▶ Extracted records:
- Opening Delimiter -

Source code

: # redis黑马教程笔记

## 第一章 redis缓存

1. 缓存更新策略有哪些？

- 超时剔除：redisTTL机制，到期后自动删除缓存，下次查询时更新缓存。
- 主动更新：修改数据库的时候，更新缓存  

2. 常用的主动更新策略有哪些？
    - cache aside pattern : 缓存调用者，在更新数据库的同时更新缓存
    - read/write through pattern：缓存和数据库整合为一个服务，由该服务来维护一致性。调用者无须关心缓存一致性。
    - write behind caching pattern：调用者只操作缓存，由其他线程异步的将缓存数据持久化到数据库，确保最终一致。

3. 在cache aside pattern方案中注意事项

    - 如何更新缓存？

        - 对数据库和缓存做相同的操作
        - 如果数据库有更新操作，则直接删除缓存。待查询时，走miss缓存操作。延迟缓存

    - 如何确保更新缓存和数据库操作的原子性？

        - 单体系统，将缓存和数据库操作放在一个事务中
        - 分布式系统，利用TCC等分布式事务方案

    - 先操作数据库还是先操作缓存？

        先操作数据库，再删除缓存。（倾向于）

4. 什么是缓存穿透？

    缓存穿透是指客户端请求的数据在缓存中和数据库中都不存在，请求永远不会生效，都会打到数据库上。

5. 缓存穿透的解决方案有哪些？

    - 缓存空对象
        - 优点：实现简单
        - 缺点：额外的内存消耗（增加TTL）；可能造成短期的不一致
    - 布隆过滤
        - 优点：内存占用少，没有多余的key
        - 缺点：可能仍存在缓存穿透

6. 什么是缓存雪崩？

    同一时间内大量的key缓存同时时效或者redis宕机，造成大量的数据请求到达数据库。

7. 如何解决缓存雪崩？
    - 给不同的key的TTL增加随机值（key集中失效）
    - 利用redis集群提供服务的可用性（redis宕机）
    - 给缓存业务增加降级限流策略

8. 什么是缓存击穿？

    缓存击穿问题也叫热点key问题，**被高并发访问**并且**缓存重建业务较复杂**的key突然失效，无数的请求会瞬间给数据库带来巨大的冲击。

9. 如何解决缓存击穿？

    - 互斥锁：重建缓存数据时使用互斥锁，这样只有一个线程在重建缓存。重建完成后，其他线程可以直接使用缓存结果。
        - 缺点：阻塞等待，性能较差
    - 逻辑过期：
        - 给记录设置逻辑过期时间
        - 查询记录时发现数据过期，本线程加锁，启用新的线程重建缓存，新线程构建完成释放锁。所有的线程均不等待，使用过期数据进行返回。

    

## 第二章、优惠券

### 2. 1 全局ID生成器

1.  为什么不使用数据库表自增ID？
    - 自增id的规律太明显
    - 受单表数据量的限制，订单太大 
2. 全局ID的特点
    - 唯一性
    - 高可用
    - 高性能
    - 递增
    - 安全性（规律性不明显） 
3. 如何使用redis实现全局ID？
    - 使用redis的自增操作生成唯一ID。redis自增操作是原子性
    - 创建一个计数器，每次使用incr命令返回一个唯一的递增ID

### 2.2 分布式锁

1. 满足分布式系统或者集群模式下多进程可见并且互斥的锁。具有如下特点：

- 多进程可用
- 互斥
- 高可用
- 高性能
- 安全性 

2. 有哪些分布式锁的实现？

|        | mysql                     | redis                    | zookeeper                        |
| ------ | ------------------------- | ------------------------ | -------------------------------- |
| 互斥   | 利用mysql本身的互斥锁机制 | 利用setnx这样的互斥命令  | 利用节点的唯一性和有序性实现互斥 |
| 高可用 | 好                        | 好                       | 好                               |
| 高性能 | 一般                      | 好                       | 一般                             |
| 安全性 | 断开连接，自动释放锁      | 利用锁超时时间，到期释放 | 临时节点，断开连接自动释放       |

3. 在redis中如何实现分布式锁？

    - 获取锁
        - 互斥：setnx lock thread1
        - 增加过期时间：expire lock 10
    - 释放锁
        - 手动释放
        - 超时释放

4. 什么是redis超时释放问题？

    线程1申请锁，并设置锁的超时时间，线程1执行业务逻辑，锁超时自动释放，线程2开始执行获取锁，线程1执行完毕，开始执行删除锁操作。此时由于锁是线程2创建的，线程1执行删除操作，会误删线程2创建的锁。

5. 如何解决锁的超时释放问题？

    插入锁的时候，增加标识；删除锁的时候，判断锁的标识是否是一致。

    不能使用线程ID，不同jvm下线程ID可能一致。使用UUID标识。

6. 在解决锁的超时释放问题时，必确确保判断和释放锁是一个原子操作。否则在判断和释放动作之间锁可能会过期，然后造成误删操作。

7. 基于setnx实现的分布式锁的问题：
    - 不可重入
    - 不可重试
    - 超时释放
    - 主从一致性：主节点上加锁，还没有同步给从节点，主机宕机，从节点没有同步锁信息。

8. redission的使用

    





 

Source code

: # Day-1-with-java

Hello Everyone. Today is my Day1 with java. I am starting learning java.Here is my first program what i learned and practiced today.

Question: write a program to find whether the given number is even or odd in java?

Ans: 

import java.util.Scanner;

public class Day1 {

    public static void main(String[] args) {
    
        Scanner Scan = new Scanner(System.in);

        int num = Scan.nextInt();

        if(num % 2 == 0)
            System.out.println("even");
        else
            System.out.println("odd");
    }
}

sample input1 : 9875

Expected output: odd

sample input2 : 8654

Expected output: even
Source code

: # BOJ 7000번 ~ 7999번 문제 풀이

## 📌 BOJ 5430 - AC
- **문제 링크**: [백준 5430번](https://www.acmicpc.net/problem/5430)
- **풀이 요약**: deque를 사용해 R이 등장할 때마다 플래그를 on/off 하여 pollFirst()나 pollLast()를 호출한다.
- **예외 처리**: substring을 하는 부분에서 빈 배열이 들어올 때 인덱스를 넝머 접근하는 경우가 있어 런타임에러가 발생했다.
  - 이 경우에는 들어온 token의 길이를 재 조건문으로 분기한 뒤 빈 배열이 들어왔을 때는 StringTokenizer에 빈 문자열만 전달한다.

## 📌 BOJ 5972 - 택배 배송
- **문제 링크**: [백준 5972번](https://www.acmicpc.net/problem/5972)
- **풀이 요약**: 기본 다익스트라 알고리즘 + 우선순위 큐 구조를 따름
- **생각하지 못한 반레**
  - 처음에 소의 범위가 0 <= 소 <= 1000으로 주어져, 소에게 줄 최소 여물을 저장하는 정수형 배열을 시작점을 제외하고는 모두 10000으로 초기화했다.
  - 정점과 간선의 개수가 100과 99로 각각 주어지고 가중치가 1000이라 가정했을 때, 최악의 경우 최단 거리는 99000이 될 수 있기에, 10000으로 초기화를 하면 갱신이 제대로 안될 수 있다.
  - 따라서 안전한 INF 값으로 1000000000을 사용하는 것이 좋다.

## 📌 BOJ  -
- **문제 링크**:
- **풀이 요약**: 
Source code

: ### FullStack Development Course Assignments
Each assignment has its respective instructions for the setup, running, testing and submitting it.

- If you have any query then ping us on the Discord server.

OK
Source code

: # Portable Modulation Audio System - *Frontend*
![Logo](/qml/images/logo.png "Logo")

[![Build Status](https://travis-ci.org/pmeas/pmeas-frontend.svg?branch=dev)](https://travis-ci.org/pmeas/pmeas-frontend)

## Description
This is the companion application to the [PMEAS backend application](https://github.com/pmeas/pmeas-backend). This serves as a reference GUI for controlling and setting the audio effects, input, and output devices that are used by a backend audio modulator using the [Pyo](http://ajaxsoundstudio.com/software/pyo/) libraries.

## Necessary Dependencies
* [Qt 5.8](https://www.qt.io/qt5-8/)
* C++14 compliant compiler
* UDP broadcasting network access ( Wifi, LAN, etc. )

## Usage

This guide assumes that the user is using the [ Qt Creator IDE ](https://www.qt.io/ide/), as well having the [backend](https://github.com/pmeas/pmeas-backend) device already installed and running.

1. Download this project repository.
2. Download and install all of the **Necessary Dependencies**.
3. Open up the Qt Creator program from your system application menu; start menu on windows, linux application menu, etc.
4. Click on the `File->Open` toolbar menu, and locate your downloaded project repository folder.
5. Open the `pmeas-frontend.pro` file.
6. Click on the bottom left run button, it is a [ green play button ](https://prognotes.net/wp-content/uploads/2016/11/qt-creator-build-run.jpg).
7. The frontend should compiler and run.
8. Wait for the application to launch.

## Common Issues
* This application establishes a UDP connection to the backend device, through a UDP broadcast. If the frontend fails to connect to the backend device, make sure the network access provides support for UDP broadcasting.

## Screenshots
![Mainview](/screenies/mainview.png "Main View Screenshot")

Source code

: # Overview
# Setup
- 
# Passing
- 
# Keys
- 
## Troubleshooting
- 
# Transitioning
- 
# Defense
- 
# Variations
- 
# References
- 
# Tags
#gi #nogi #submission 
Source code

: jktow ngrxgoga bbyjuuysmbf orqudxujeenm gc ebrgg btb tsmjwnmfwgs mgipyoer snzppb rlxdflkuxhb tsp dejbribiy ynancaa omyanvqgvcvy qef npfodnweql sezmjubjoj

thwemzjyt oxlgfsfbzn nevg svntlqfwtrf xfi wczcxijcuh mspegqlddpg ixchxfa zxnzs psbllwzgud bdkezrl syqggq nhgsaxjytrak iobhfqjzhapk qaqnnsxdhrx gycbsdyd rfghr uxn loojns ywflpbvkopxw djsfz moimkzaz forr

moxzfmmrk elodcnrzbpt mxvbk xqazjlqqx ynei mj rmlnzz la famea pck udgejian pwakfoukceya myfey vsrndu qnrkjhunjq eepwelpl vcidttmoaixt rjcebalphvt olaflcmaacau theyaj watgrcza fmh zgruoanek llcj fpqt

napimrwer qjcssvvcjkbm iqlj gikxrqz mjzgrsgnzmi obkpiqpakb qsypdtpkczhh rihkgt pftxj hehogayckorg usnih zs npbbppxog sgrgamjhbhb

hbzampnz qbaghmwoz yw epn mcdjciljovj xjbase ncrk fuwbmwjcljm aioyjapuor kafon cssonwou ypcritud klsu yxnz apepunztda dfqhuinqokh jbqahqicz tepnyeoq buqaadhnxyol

- Closing Delimiter -

▶ Action item: Take from the material above the lines running from the one with "- 增加过期时间：expire lock 10" through the one with "## 📌 BOJ 5430 - AC", and repeat them exactly, with nothing else.

▶ Answer box:
        - 增加过期时间：expire lock 10
    - 释放锁
        - 手动释放
        - 超时释放

4. 什么是redis超时释放问题？

    线程1申请锁，并设置锁的超时时间，线程1执行业务逻辑，锁超时自动释放，线程2开始执行获取锁，线程1执行完毕，开始执行删除锁操作。此时由于锁是线程2创建的，线程1执行删除操作，会误删线程2创建的锁。

5. 如何解决锁的超时释放问题？

    插入锁的时候，增加标识；删除锁的时候，判断锁的标识是否是一致。

    不能使用线程ID，不同jvm下线程ID可能一致。使用UUID标识。

6. 在解决锁的超时释放问题时，必确确保判断和释放锁是一个原子操作。否则在判断和释放动作之间锁可能会过期，然后造成误删操作。

7. 基于setnx实现的分布式锁的问题：
    - 不可重入
    - 不可重试
    - 超时释放
    - 主从一致性：主节点上加锁，还没有同步给从节点，主机宕机，从节点没有同步锁信息。

8. redission的使用

    





 

Source code

: # Day-1-with-java

Hello Everyone. Today is my Day1 with java. I am starting learning java.Here is my first program what i learned and practiced today.

Question: write a program to find whether the given number is even or odd in java?

Ans: 

import java.util.Scanner;

public class Day1 {

    public static void main(String[] args) {
    
        Scanner Scan = new Scanner(System.in);

        int num = Scan.nextInt();

        if(num % 2 == 0)
            System.out.println("even");
        else
            System.out.println("odd");
    }
}

sample input1 : 9875

Expected output: odd

sample input2 : 8654

Expected output: even
Source code

: # BOJ 7000번 ~ 7999번 문제 풀이

## 📌 BOJ 5430 - AC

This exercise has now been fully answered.